### WHAT THE TASK ASKS
Treat the line containing "2. **Create chat webview HTML**" as the last one, and return every line exactly from the first line of the material below up to it.

### PROVIDED RECORDS
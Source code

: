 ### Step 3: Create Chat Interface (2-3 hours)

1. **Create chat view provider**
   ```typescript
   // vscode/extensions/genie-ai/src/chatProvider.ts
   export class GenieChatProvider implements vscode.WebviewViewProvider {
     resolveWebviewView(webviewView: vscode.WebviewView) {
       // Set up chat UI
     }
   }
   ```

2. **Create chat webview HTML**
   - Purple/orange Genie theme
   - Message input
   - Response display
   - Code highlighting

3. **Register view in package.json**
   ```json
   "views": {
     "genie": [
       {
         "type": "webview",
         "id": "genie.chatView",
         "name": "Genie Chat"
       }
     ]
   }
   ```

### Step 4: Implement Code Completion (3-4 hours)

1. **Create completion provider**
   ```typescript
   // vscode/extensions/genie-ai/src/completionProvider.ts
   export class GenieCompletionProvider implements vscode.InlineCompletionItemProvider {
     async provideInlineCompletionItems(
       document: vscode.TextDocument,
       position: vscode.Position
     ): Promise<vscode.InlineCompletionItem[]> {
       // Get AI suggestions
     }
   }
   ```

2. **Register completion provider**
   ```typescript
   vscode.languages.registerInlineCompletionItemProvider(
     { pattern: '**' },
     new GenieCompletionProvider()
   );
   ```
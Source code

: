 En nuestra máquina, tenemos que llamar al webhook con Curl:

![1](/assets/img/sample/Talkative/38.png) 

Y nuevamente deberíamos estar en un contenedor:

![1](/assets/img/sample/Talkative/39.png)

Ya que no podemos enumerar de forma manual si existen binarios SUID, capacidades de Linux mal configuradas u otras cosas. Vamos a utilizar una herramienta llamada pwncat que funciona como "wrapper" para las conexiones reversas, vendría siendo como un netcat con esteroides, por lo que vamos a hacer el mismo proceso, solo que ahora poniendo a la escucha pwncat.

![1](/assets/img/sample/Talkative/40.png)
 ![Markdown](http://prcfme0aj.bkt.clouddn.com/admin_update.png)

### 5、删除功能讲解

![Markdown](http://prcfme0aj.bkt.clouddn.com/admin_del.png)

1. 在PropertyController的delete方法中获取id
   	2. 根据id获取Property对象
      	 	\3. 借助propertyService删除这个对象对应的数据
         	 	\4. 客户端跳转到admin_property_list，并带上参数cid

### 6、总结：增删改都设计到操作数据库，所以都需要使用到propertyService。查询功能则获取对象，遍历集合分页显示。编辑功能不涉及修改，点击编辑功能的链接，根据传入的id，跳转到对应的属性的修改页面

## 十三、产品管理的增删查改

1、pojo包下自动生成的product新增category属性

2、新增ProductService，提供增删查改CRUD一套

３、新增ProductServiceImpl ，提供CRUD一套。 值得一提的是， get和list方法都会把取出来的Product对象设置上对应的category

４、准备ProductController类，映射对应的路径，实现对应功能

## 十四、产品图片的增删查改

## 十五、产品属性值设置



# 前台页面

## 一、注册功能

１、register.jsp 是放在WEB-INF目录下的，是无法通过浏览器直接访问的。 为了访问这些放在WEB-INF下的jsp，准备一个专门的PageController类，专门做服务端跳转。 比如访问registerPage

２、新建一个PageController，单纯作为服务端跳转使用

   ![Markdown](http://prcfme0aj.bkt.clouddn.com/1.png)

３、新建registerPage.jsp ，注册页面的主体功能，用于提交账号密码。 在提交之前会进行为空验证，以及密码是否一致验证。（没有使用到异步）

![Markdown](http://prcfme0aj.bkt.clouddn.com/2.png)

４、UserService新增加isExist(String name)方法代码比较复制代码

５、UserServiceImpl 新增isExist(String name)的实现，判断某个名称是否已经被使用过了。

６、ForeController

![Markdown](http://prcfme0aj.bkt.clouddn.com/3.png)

### RESPONSE TO THE EXERCISE
Source code

: ### Step 3: Create Chat Interface (2-3 hours)

1. **Create chat view provider**
   ```typescript
   // vscode/extensions/genie-ai/src/chatProvider.ts
   export class GenieChatProvider implements vscode.WebviewViewProvider {
     resolveWebviewView(webviewView: vscode.WebviewView) {
       // Set up chat UI
     }
   }
   ```

2. **Create chat webview HTML**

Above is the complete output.